- _GIVEN ENTRIES_
##############################

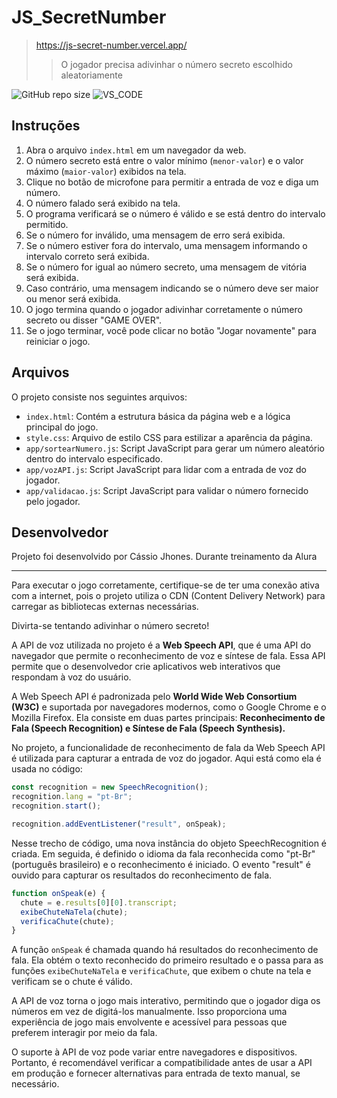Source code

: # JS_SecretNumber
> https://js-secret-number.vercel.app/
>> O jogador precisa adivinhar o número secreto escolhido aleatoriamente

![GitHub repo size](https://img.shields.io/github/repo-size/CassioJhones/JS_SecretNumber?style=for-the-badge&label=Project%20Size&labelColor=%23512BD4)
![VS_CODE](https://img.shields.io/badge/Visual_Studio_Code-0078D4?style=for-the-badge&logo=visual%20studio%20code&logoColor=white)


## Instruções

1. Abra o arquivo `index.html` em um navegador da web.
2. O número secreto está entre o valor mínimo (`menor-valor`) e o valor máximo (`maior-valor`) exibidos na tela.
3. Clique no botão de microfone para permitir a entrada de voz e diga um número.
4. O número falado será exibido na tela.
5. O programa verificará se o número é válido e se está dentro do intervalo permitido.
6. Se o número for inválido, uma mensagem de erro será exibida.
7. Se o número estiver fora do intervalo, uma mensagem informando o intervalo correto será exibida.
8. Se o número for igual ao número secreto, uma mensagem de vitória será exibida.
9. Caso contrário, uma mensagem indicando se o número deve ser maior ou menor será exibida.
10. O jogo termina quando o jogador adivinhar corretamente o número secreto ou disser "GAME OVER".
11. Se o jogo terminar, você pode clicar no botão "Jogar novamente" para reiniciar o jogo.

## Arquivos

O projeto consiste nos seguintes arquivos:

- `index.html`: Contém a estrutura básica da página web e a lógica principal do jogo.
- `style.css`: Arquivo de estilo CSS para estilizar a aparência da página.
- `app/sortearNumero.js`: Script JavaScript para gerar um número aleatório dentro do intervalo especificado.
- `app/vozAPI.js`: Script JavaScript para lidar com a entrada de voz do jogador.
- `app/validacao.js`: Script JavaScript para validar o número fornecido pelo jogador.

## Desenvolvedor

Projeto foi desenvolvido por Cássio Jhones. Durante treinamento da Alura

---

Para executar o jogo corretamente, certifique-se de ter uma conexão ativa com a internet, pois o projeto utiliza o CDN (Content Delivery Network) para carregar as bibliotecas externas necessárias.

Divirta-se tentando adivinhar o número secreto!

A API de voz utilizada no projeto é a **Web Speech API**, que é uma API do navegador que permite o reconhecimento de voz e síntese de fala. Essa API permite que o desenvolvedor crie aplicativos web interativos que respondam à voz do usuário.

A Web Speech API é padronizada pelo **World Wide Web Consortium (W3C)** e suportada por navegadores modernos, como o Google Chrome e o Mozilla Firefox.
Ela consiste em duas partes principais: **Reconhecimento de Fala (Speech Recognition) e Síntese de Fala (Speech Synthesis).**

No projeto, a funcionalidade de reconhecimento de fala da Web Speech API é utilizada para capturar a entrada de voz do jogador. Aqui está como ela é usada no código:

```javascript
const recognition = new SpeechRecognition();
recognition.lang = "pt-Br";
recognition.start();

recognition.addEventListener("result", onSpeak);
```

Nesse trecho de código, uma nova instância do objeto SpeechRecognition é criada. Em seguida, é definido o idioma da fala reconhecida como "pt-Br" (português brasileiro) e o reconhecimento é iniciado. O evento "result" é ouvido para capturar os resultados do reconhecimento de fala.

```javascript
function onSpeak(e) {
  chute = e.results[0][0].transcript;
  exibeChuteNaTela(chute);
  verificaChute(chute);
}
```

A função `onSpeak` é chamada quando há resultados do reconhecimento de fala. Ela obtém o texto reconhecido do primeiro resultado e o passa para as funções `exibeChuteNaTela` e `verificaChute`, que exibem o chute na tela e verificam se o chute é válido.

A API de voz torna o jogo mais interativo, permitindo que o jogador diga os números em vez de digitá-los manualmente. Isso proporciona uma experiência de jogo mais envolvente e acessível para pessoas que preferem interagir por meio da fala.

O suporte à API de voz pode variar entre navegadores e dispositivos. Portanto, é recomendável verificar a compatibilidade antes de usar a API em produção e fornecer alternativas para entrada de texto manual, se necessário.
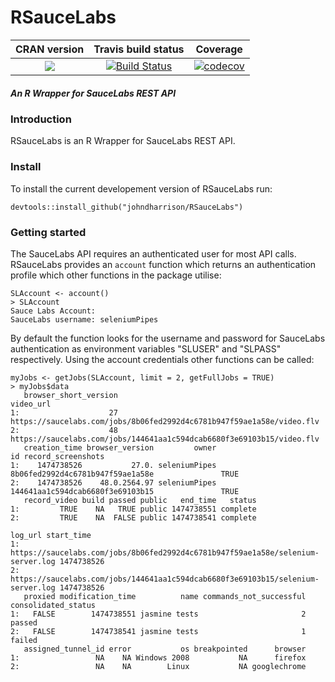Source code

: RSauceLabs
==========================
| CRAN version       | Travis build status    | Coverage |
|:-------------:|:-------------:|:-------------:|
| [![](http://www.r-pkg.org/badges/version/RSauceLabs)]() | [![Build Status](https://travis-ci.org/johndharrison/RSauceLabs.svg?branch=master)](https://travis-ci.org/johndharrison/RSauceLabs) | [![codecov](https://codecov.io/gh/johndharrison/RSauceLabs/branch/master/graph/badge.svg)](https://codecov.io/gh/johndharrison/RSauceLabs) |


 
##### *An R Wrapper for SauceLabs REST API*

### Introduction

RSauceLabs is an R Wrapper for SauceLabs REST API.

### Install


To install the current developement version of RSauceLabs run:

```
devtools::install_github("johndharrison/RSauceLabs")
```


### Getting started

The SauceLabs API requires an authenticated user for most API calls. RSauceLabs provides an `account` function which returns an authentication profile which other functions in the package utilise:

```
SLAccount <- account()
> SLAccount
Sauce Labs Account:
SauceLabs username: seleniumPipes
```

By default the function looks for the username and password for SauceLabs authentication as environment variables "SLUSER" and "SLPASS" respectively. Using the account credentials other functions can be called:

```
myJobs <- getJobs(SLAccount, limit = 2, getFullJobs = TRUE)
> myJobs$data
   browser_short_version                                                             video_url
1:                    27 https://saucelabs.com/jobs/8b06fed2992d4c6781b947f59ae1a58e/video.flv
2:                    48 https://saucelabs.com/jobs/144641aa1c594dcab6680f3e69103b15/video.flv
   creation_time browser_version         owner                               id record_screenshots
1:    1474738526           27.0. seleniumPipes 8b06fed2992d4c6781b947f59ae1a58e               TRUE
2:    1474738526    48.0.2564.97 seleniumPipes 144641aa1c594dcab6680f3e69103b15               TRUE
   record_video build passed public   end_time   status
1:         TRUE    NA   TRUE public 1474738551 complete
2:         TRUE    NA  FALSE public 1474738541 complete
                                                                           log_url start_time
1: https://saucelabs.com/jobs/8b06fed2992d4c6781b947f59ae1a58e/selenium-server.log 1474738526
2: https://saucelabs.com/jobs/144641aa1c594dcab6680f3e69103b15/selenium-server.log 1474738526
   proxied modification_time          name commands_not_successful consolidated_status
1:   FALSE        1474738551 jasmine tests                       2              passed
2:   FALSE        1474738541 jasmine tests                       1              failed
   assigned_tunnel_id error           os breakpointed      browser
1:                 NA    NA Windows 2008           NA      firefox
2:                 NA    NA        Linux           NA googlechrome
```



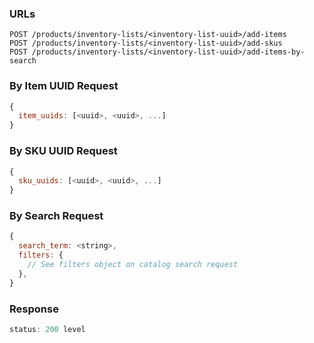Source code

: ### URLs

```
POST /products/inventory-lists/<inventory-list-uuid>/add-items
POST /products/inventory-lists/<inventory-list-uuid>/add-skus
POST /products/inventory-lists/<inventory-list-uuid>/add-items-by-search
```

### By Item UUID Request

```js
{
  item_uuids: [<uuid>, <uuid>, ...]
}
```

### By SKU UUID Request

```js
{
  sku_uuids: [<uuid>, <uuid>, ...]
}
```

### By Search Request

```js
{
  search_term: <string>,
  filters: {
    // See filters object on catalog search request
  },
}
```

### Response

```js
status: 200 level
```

##############################

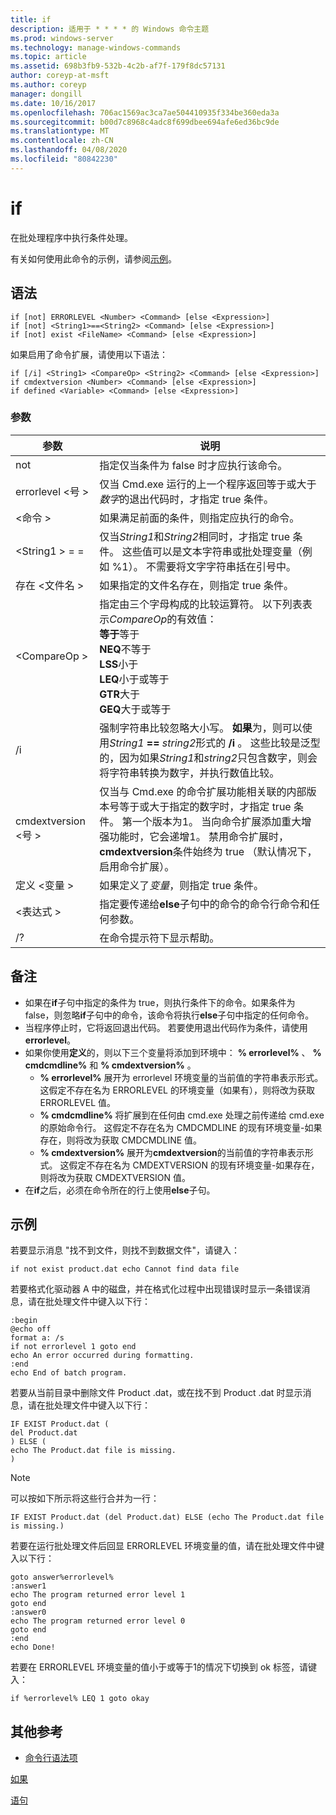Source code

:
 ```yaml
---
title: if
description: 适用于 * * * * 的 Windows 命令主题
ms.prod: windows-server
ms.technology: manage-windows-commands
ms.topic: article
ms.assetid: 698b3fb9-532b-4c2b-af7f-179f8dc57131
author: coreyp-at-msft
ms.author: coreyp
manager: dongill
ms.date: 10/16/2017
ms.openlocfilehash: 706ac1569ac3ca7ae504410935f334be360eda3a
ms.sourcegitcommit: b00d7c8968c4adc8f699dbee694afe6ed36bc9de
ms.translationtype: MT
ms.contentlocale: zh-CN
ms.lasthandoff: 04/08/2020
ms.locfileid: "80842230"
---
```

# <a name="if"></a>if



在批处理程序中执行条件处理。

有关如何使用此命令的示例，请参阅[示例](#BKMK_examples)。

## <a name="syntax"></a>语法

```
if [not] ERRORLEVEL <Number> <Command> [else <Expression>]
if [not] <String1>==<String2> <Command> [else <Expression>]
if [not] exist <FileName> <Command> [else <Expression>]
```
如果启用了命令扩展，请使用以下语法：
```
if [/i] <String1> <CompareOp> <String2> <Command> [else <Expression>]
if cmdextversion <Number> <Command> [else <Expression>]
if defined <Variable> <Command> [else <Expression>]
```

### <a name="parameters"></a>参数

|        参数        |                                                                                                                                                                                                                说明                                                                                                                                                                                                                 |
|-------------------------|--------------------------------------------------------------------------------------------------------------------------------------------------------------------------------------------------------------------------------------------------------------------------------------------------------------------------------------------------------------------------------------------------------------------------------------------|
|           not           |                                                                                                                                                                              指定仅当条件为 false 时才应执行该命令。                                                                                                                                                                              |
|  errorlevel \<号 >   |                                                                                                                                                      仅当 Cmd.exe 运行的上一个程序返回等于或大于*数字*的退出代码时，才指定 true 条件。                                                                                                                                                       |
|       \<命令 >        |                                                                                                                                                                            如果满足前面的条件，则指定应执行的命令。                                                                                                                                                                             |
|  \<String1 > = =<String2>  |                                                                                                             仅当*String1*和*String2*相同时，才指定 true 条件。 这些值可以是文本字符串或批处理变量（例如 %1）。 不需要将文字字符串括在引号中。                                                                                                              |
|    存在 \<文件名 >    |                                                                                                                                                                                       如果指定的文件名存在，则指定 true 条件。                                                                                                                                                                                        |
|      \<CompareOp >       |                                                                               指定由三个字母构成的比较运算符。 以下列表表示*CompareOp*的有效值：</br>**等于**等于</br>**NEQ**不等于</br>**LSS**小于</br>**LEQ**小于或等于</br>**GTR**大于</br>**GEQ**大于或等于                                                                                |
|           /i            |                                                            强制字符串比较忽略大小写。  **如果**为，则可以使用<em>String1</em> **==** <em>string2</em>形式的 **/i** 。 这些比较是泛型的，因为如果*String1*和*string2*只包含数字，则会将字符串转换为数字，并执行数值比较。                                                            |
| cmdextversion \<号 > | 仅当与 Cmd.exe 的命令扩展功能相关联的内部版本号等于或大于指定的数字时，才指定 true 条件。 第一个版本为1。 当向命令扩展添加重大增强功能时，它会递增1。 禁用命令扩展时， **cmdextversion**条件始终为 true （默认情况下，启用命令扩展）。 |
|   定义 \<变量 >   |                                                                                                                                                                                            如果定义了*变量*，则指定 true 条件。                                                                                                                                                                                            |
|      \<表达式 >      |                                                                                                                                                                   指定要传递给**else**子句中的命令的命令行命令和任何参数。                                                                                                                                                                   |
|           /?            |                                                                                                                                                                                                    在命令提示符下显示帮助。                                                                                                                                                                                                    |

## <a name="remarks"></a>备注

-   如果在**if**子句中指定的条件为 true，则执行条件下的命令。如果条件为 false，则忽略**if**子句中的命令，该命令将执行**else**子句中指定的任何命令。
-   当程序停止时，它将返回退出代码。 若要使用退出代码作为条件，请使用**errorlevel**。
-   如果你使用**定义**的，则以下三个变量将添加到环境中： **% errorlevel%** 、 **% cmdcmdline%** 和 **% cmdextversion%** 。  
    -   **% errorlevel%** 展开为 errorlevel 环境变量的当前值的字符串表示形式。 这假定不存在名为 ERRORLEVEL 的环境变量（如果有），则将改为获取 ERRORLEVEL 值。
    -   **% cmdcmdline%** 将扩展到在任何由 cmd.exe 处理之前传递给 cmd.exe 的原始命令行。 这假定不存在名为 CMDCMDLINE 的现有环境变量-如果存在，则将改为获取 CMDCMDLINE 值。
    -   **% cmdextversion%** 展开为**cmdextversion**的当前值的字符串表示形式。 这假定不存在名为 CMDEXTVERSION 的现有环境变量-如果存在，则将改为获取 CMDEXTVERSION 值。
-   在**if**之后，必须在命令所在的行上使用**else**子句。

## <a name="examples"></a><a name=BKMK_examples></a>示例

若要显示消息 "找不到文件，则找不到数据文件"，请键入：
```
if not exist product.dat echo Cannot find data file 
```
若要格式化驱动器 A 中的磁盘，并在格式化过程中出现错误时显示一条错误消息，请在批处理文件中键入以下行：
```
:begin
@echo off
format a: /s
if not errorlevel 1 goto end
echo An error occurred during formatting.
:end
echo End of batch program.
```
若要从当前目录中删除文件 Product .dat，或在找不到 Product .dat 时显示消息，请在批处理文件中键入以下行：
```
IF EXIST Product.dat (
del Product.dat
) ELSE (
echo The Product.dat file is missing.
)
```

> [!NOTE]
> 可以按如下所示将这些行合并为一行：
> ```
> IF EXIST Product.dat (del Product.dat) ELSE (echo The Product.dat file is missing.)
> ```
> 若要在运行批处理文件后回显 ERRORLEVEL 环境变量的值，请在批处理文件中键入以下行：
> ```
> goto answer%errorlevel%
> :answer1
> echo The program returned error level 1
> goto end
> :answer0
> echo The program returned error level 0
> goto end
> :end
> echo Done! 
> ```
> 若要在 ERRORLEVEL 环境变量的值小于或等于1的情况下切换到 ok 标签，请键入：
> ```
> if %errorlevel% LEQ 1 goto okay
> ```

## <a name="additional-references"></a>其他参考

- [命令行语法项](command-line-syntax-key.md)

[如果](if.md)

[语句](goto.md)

##############################

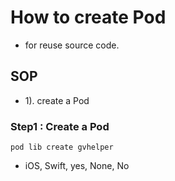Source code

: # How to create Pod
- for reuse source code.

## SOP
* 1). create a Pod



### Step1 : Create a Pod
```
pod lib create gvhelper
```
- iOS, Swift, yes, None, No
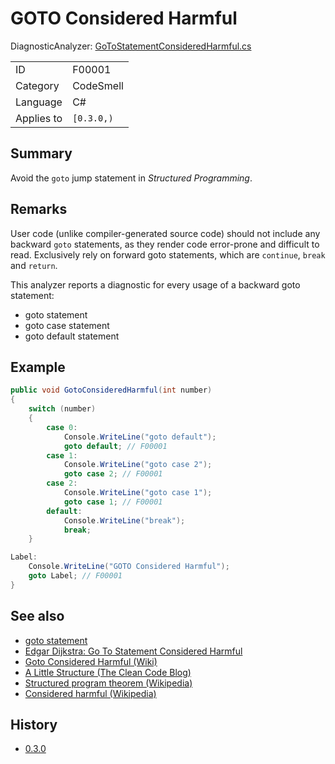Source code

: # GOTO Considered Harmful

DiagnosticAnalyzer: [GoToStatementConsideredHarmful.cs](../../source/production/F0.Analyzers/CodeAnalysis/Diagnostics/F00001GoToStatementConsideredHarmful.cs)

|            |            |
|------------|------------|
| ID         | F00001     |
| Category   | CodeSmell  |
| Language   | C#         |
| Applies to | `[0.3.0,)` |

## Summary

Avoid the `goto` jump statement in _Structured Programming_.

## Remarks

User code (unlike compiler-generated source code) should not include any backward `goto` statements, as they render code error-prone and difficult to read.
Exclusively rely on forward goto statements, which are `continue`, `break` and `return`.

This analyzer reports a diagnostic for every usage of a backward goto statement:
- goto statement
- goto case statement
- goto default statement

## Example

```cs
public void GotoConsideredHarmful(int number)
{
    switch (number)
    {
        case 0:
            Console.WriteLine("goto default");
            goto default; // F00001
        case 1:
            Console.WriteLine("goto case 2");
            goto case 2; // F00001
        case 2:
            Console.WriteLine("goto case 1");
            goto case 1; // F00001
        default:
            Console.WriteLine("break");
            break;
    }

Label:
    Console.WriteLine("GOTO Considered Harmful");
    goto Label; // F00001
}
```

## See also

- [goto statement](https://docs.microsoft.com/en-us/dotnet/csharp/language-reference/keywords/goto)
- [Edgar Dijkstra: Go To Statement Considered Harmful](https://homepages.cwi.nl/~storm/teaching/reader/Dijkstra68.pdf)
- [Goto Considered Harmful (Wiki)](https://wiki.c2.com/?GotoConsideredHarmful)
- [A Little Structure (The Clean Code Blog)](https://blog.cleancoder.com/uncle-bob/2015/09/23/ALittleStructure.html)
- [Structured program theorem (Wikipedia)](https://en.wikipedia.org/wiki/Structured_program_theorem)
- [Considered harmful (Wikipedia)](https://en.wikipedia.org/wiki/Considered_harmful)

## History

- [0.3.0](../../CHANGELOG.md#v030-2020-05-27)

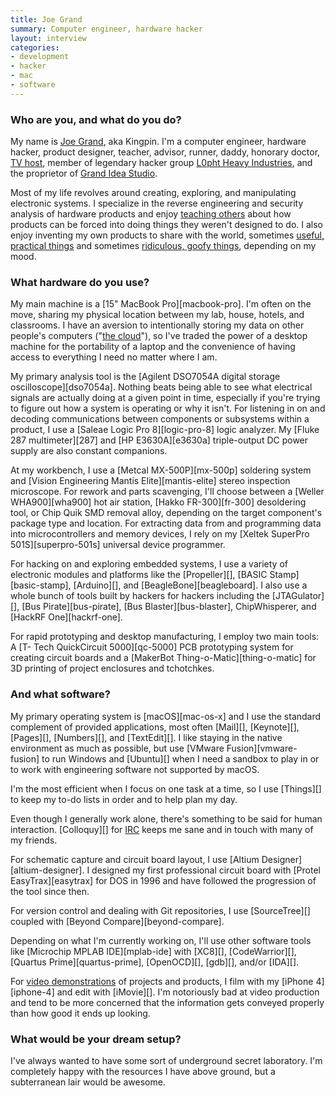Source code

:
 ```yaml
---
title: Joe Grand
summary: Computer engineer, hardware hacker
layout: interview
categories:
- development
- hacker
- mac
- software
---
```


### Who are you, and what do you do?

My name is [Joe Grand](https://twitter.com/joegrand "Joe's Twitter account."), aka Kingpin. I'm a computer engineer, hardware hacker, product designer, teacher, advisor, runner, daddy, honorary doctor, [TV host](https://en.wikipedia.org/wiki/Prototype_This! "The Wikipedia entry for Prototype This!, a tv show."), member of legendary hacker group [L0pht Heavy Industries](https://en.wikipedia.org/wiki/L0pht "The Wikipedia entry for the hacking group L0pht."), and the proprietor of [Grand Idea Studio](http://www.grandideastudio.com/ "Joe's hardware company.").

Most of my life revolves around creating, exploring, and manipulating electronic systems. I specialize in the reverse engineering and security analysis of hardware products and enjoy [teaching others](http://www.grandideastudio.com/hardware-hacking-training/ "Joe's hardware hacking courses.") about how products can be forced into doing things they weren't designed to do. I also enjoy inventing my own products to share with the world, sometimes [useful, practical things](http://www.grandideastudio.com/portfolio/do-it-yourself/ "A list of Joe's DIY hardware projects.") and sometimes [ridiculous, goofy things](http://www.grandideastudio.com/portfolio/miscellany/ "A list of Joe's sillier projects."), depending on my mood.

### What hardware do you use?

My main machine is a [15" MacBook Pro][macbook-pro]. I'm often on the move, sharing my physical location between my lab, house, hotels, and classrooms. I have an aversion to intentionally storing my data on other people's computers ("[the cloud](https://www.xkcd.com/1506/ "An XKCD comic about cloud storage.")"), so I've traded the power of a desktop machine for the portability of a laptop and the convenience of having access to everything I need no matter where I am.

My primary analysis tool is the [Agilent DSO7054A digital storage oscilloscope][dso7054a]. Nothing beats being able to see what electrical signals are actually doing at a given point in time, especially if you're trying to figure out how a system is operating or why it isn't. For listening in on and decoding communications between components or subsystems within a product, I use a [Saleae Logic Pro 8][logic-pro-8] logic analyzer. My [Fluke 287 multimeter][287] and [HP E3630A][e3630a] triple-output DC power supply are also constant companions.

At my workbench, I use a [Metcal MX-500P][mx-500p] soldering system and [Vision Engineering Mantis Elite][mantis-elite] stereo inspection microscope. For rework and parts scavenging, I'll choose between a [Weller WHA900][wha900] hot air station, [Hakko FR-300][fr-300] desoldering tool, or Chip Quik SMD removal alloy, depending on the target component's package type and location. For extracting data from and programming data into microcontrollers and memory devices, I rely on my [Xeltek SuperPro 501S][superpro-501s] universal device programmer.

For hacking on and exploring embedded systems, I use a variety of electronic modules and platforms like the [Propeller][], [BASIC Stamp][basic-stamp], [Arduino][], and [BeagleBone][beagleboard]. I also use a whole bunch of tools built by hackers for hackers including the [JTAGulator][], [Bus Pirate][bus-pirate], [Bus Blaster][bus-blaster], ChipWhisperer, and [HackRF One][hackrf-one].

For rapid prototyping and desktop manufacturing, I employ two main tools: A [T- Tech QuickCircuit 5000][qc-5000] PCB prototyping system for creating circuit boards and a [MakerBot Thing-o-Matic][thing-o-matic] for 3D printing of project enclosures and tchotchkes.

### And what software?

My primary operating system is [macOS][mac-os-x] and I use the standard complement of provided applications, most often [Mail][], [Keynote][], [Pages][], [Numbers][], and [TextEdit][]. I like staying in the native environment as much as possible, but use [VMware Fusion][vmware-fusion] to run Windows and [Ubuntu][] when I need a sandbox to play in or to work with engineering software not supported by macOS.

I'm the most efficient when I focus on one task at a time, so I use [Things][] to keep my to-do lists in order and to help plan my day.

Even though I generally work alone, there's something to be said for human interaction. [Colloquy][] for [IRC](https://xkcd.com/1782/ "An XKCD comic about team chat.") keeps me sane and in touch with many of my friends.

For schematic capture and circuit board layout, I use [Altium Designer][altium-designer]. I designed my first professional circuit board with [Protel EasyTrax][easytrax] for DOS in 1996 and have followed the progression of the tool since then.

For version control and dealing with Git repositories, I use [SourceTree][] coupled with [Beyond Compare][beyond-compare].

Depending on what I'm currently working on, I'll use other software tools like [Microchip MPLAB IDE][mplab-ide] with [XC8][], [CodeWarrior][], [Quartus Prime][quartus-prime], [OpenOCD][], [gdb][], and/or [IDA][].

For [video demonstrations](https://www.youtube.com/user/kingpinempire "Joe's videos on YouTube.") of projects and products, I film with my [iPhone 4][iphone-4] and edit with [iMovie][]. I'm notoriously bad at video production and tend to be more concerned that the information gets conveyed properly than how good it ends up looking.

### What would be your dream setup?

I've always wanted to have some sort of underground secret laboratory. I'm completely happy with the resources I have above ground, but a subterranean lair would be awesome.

##############################

- _ASSIGNMENT_
Go through the entries and report every line with the string "corretamente".

- _SOLVED EXERCISE_
10. O jogo termina quando o jogador adivinhar corretamente o número secreto ou disser "GAME OVER".
Para executar o jogo corretamente, certifique-se de ter uma conexão ativa com a internet, pois o projeto utiliza o CDN (Content Delivery Network) para carregar as bibliotecas externas necessárias.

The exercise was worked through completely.